Drone racing is similar to eSports. As Horbaczewski notes, both rely on technology (notably VR goggles), both started with informal gatherings and both are operating without full TV contracts.

But should drone racing align its approach more with traditional sports or eSports? Horbaczewski does not have the answers. Yet.

When asked if there was equal money to sign contracts with ESPN or Twitch, he said: "This is a bit of a dodge, but I'll be honest, one of the exciting journeys over the next year is finding who our audience is. This could be teenagers who are really into technology. It could be 25- to 45-year-old racing fans. Race fans have found us. It's been fascinating."

Drone Colors

At the launch event, Horbaczewski and his staff were quick to hammer down the fact DRL is recruiting beyond the demographic of 18- to 29-year-old hipsters. The first batch of racers in Miami spread across age groups and included a father-son duo.

Steve Zoumas, who goes by the racing name, "Zoomas," is a DRL pilot by night. By day, the father of three co-owns a Long Island general contracting business with his brother.

"I think that's the future with all the technology and everything," Zoumas says of drone racing. "When you turn on the news, they're talking about drones, whether it's good or bad. We want to promote the good and show people it's not all just some idiot flying a drone in and around an airport."

Adds Horbaczewski of the diversity of racers: "I might be a stockbroker or unloading boxes at Macy's by day, but when I put on those goggles, I'm a competitor."

The DRL comes with comedic elements to its serious races. Drones do crash. After all, there is something fun about robots exploding.

"For some spectacular crashes for pictures, we loosen the bolts and we put some plastic parts on and fly them as fast as we can into something hard," says Tony Budding, DRL director of media. "The real crashes do happen, but we enhance the Hollywood fashion."

With the funding that it is pulling in, the league has the luxury of smashing its product into walls for buzzy social media hits. The obvious long-term goal is to establish a leading entertainment brand in America, and potentially worldwide society. It has a six-race season scheduled for this year. The Miami race will go live Monday, an abandoned Los Angeles mall is set for "Level 2" and three other regular-season venues are expected (Detroit, Mexico City and Auckland, New Zealand, are all in consideration). A world championship will cap off the inaugural year.

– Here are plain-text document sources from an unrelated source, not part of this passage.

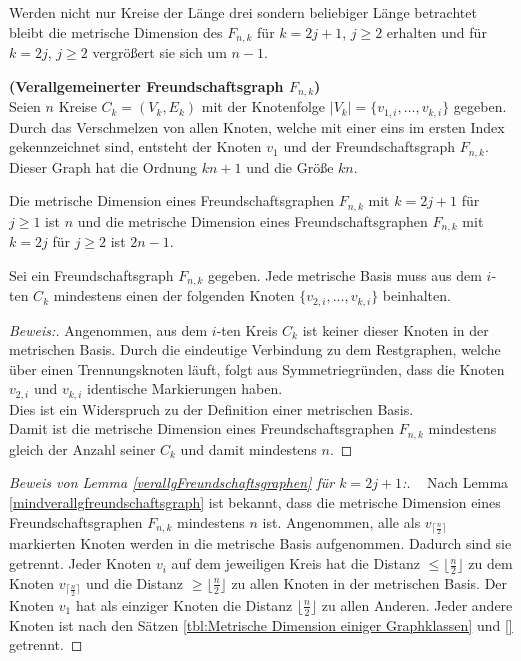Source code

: Werden nicht nur Kreise der Länge drei sondern beliebiger Länge betrachtet bleibt die metrische Dimension des $F_{n,k}$ für $k=2j+1$, $j\geq 2$ erhalten und für $k=2j$, $j\geq 2$ vergrößert sie sich um $n-1$.
\begin{defi}{\textbf{(Verallgemeinerter Freundschaftsgraph $F_{n,k}$)}}\\
Seien $n$ Kreise $C_k=(V_k,E_k)$ mit der Knotenfolge $|V_k|=\{v_{1,i},\ldots,v_{k,i}\}$ gegeben. Durch das Verschmelzen von allen Knoten, welche mit einer eins im ersten Index gekennzeichnet sind, entsteht der Knoten $v_1$ und der Freundschaftsgraph $F_{n,k}$. Dieser Graph hat die Ordnung $kn+1$ und die Größe $kn$.
\end{defi}

\begin{lem}
\label{verallgFreundschaftsgraphen}
Die metrische Dimension eines Freundschaftsgraphen $F_{n,k}$ mit $k=2j+1$ für $j \geq 1$ ist $n$ und die metrische Dimension eines Freundschaftsgraphen $F_{n,k}$ mit $k=2j$ für $j \geq 2$ ist $2n-1$.
\end{lem}
\begin{lem}
\label{mindverallgfreundschaftsgraph}
Sei ein Freundschaftsgraph $F_{n,k}$ gegeben. Jede metrische Basis muss aus dem $i$-ten $C_k$ mindestens einen der folgenden Knoten $\{v_{2,i},\ldots,v_{k,i}\}$ beinhalten.
\end{lem}
\begin{proof}[Beweis:]
Angenommen, aus dem $i$-ten Kreis $C_k$ ist keiner dieser Knoten in der metrischen Basis. Durch die eindeutige Verbindung zu dem Restgraphen, welche über einen Trennungsknoten läuft, folgt aus Symmetriegründen, dass die Knoten $v_{2,i}$ und $v_{k,i}$ identische Markierungen haben.\\Dies ist ein Widerspruch zu der Definition einer metrischen Basis.\\
Damit ist die metrische Dimension eines Freundschaftsgraphen $F_{n,k}$ mindestens gleich der Anzahl seiner $C_{k}$ und damit mindestens $n$.
\end{proof}
\vspace{-6mm}
\begin{proof}[Beweis von Lemma \ref{verallgFreundschaftsgraphen} für $k=2j+1$:] \vspace{+1mm} ~ \linebreak 
Nach Lemma \ref{mindverallgfreundschaftsgraph} ist bekannt, dass die metrische Dimension eines Freundschaftsgraphen $F_{n,k}$ mindestens $n$ ist. Angenommen, alle als $v_{\lceil \frac{n}{2} \rceil}$ markierten Knoten werden in die metrische Basis aufgenommen. Dadurch sind sie getrennt. Jeder Knoten $v_i$ auf dem jeweiligen Kreis hat die Distanz $\leq \lfloor \frac{n}{2} \rfloor$ zu dem Knoten $v_{\lceil \frac{n}{2} \rceil}$ und die Distanz $\geq \lfloor \frac{n}{2} \rfloor$ zu allen Knoten in der metrischen Basis. Der Knoten $v_1$ hat als einziger Knoten die Distanz $\lfloor \frac{n}{2} \rfloor$ zu allen Anderen. Jeder andere Knoten ist nach den Sätzen \ref{tbl:Metrische Dimension einiger Graphklassen} und \ref{} getrennt.
\end{proof}
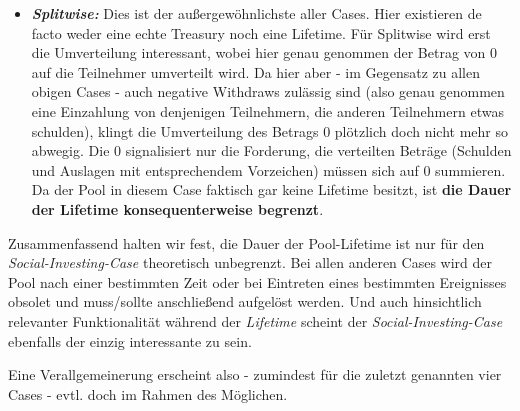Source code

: \begin{itemize}
  \item \textbf{\textit{Splitwise:}} Dies ist der außergewöhnlichste aller Cases. Hier existieren de facto weder eine echte Treasury noch eine Lifetime. Für Splitwise wird erst die Umverteilung interessant, wobei hier genau genommen der Betrag von 0 auf die Teilnehmer umverteilt wird. Da hier aber - im Gegensatz zu allen obigen Cases - auch negative Withdraws zulässig sind (also genau genommen eine Einzahlung von denjenigen Teilnehmern, die anderen Teilnehmern etwas schulden), klingt die Umverteilung des Betrags 0 plötzlich doch nicht mehr so abwegig. Die 0 signalisiert nur die Forderung, die verteilten Beträge (Schulden und Auslagen mit entsprechendem Vorzeichen) müssen sich auf 0 summieren. Da der Pool in diesem Case faktisch gar keine Lifetime besitzt, ist \textbf{die Dauer der Lifetime konsequenterweise begrenzt}.
\end{itemize}

\vspace{0.3cm}

Zusammenfassend halten wir fest, die Dauer der Pool-Lifetime ist nur für den \textit{Social-Investing-Case} theoretisch unbegrenzt. Bei allen anderen Cases wird der Pool nach einer bestimmten Zeit oder bei Eintreten eines bestimmten Ereignisses obsolet und muss/sollte anschließend aufgelöst werden. Und auch hinsichtlich relevanter Funktionalität während der \textit{Lifetime} scheint der \textit{Social-Investing-Case} ebenfalls der einzig interessante zu sein. 

\vspace{0.1cm}

Eine Verallgemeinerung erscheint also - zumindest für die zuletzt genannten vier Cases - evtl. doch im Rahmen des Möglichen. 

\vspace{0.3cm}


\vspace{0.5cm}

"There's an abandoned amusement park in Japan that I think you can just have the most epic race through," Horbaczewski says. "Sweden has a full subway station in Stockholm that's abandoned. You could carve an incredible track through there."

Horbaczewski can imagine all the courses he wants. The base of the DRL comes back to the simplest aspects of what racing fans -- specifically Nintendo fans.

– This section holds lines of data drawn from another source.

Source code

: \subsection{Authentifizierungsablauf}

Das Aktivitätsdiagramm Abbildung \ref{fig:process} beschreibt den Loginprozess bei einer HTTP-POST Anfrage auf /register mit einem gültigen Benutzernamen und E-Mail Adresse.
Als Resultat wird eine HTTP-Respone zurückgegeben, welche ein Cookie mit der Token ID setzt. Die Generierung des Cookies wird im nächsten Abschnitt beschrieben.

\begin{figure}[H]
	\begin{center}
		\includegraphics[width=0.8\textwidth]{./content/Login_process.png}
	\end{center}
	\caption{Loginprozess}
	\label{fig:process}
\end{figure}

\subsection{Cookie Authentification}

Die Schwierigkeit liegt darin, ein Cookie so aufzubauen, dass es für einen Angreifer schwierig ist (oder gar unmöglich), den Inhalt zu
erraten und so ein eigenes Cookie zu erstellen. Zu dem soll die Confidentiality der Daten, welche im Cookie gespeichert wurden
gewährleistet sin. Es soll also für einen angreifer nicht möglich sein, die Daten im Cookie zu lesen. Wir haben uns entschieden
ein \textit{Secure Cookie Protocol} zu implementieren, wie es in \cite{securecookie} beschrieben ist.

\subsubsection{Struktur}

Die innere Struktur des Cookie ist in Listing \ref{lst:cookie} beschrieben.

"What did you love about Mario Kart?" Horbaczewski asks. "Everybody loves the red shell. Everybody loves the power boost. Everybody loves that when you crash, you're not out of the race. That little cloud just picks you up and puts you back. It's basically a time penalty. All those things are coming to DRL."

Three-dimensional, robotic, color-changing, racing machines whizzing through stadiums, malls and subway stations at 80 mph is crazy. And it just may be crazy enough to work.